> **The records**

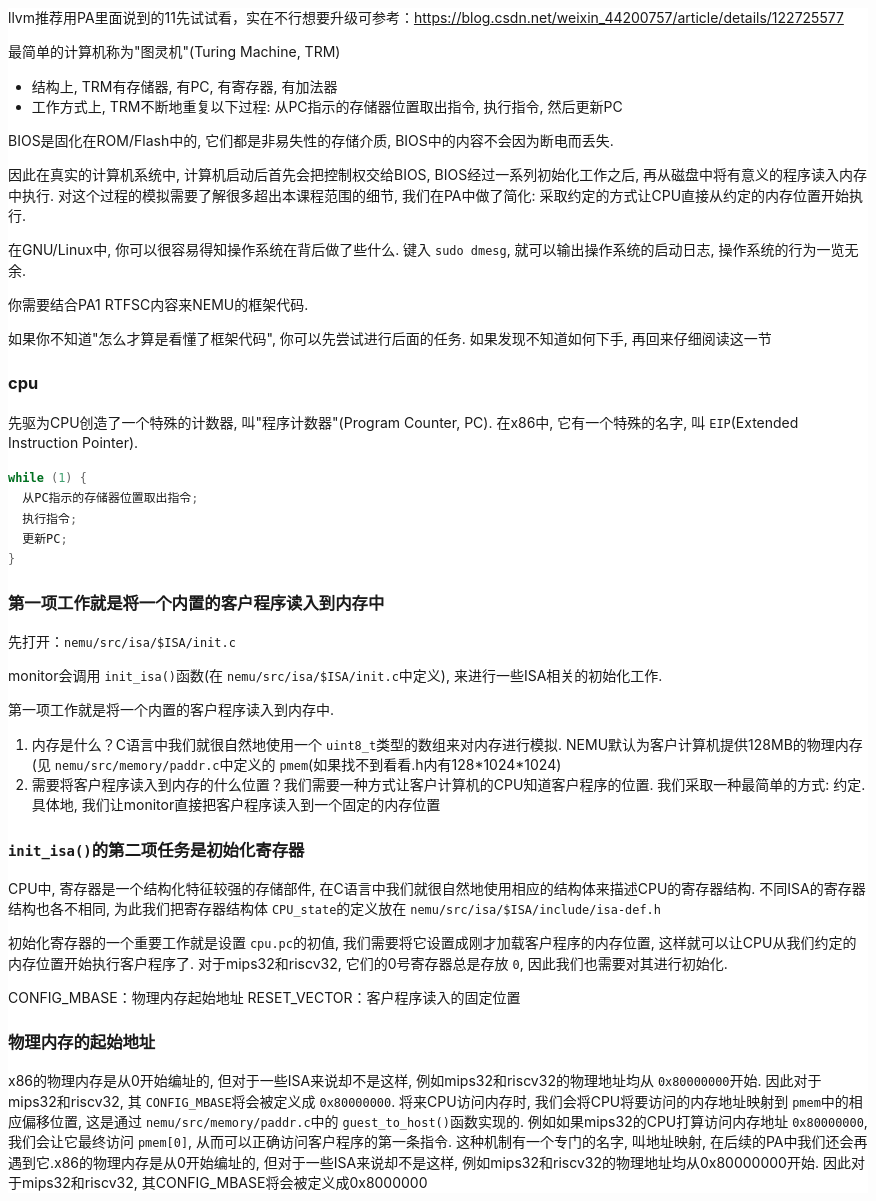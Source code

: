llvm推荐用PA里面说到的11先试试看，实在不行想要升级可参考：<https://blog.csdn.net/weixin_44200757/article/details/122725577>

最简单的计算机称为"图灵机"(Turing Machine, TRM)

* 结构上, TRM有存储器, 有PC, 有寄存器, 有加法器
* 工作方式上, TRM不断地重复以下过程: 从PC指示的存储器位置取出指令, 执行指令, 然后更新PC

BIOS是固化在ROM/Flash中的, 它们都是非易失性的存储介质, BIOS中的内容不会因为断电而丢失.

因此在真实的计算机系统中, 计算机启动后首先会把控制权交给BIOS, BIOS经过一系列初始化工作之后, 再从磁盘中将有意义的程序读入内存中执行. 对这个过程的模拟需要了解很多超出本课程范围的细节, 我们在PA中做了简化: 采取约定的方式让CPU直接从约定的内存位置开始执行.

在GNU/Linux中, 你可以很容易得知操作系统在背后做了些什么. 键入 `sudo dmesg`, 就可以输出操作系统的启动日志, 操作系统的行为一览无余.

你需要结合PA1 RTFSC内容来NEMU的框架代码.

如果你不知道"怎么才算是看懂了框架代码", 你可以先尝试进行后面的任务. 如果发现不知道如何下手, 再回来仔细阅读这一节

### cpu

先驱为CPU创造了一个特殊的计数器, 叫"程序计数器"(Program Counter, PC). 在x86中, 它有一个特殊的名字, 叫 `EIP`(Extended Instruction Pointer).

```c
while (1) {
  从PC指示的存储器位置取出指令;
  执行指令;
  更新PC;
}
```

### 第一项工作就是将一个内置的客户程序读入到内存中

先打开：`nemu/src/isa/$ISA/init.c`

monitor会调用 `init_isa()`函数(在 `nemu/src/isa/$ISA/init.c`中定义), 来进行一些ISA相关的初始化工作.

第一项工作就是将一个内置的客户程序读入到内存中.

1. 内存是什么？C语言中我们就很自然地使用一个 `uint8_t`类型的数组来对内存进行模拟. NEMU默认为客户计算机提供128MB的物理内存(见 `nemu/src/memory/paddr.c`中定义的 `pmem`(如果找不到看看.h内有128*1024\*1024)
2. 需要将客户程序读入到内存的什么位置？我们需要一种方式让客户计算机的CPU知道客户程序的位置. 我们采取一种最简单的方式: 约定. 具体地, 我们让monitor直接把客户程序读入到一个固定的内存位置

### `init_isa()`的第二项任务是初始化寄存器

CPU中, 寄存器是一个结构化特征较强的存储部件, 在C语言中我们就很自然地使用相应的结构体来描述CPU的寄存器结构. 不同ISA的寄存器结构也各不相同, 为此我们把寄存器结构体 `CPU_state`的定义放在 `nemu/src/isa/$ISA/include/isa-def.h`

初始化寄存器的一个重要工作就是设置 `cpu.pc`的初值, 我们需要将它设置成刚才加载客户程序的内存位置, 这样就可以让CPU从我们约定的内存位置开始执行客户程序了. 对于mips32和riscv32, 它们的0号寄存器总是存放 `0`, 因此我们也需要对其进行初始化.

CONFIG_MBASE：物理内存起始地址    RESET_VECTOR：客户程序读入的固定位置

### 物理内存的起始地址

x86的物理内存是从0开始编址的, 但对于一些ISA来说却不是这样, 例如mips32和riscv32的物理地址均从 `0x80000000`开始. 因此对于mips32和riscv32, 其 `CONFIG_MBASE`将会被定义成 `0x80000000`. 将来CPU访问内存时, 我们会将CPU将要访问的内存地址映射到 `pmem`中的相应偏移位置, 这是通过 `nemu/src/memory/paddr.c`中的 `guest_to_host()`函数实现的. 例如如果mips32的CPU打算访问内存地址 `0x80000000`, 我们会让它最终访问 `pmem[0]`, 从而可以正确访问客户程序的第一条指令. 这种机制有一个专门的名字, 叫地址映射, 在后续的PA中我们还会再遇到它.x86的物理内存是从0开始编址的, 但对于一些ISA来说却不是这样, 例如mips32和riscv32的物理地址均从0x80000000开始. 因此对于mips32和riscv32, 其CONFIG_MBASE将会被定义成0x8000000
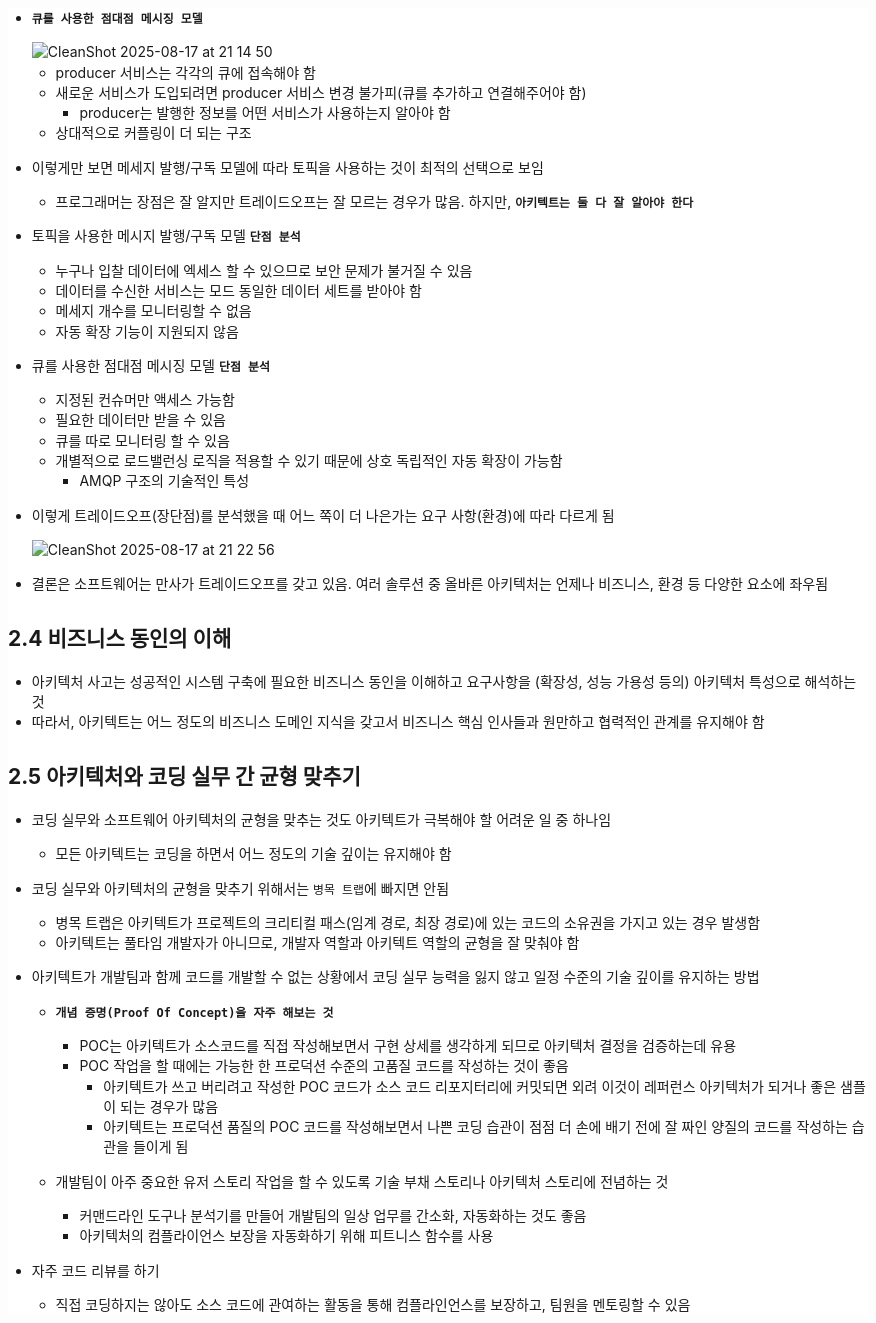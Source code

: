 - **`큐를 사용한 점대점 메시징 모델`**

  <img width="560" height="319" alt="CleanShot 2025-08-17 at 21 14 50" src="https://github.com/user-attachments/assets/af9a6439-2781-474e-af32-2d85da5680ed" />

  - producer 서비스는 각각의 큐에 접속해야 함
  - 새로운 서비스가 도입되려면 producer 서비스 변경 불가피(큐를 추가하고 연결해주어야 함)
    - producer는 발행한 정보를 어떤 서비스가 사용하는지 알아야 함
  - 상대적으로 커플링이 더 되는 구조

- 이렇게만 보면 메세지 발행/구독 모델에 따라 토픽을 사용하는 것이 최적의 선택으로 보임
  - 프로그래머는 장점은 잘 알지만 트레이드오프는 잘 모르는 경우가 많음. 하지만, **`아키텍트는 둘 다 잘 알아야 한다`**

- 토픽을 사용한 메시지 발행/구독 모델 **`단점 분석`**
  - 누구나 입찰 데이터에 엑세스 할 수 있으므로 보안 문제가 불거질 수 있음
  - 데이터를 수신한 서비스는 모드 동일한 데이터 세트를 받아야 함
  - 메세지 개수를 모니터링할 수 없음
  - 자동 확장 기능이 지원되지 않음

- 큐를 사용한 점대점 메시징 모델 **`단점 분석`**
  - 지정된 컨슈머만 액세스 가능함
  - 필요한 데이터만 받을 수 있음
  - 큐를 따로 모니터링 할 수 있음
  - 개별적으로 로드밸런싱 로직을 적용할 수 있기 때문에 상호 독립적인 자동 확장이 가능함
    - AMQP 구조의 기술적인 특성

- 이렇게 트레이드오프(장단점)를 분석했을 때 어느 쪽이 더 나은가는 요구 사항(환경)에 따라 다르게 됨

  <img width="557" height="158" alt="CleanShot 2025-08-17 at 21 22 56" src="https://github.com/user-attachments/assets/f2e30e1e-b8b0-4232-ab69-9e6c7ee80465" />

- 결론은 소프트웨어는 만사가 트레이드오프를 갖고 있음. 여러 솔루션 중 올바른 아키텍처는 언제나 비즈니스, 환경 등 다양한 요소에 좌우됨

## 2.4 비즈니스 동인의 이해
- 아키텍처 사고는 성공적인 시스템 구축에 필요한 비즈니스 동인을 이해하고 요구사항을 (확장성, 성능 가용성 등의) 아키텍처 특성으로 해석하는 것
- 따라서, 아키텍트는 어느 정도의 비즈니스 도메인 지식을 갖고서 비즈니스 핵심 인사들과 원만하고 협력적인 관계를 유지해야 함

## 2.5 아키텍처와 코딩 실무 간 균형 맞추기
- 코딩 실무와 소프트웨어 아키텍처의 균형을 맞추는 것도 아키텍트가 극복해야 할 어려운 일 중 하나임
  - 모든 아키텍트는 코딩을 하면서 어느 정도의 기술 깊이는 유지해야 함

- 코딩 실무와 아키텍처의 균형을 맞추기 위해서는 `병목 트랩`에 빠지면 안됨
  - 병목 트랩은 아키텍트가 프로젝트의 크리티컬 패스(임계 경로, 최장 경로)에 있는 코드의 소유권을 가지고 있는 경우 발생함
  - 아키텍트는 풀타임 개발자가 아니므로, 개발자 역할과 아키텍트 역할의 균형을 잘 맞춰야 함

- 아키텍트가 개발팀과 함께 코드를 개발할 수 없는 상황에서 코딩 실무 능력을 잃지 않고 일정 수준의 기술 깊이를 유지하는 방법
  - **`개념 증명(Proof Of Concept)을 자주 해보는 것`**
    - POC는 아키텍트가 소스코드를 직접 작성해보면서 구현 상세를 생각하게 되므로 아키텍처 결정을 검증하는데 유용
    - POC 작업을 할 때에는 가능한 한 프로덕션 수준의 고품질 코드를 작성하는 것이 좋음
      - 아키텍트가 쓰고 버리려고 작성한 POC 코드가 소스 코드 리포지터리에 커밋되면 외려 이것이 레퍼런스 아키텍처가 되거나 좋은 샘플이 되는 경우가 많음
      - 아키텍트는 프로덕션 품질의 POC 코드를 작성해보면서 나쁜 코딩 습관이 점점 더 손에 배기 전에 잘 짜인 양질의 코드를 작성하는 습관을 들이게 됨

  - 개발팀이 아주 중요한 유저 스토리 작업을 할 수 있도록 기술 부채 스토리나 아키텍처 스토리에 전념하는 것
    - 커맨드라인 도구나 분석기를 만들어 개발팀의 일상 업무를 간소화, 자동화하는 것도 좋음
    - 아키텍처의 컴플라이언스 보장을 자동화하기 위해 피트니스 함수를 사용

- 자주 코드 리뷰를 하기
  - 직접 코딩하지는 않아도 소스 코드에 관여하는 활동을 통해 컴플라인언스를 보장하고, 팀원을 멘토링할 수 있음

> **Prompt**
Give again, exactly, the lines from the start of the data through the one holding "第一项工作就是将一个内置的客户程序读入到内存中."; omit the pictures.

> **Answer section**
Source code

:llvm推荐用PA里面说到的11先试试看，实在不行想要升级可参考：<https://blog.csdn.net/weixin_44200757/article/details/122725577>

最简单的计算机称为"图灵机"(Turing Machine, TRM)

* 结构上, TRM有存储器, 有PC, 有寄存器, 有加法器
* 工作方式上, TRM不断地重复以下过程: 从PC指示的存储器位置取出指令, 执行指令, 然后更新PC

BIOS是固化在ROM/Flash中的, 它们都是非易失性的存储介质, BIOS中的内容不会因为断电而丢失.

因此在真实的计算机系统中, 计算机启动后首先会把控制权交给BIOS, BIOS经过一系列初始化工作之后, 再从磁盘中将有意义的程序读入内存中执行. 对这个过程的模拟需要了解很多超出本课程范围的细节, 我们在PA中做了简化: 采取约定的方式让CPU直接从约定的内存位置开始执行.

在GNU/Linux中, 你可以很容易得知操作系统在背后做了些什么. 键入 `sudo dmesg`, 就可以输出操作系统的启动日志, 操作系统的行为一览无余.

你需要结合PA1 RTFSC内容来NEMU的框架代码.

如果你不知道"怎么才算是看懂了框架代码", 你可以先尝试进行后面的任务. 如果发现不知道如何下手, 再回来仔细阅读这一节

### cpu

先驱为CPU创造了一个特殊的计数器, 叫"程序计数器"(Program Counter, PC). 在x86中, 它有一个特殊的名字, 叫 `EIP`(Extended Instruction Pointer).

```c
while (1) {
  从PC指示的存储器位置取出指令;
  执行指令;
  更新PC;
}
```

### 第一项工作就是将一个内置的客户程序读入到内存中

先打开：`nemu/src/isa/$ISA/init.c`

monitor会调用 `init_isa()`函数(在 `nemu/src/isa/$ISA/init.c`中定义), 来进行一些ISA相关的初始化工作.

第一项工作就是将一个内置的客户程序读入到内存中.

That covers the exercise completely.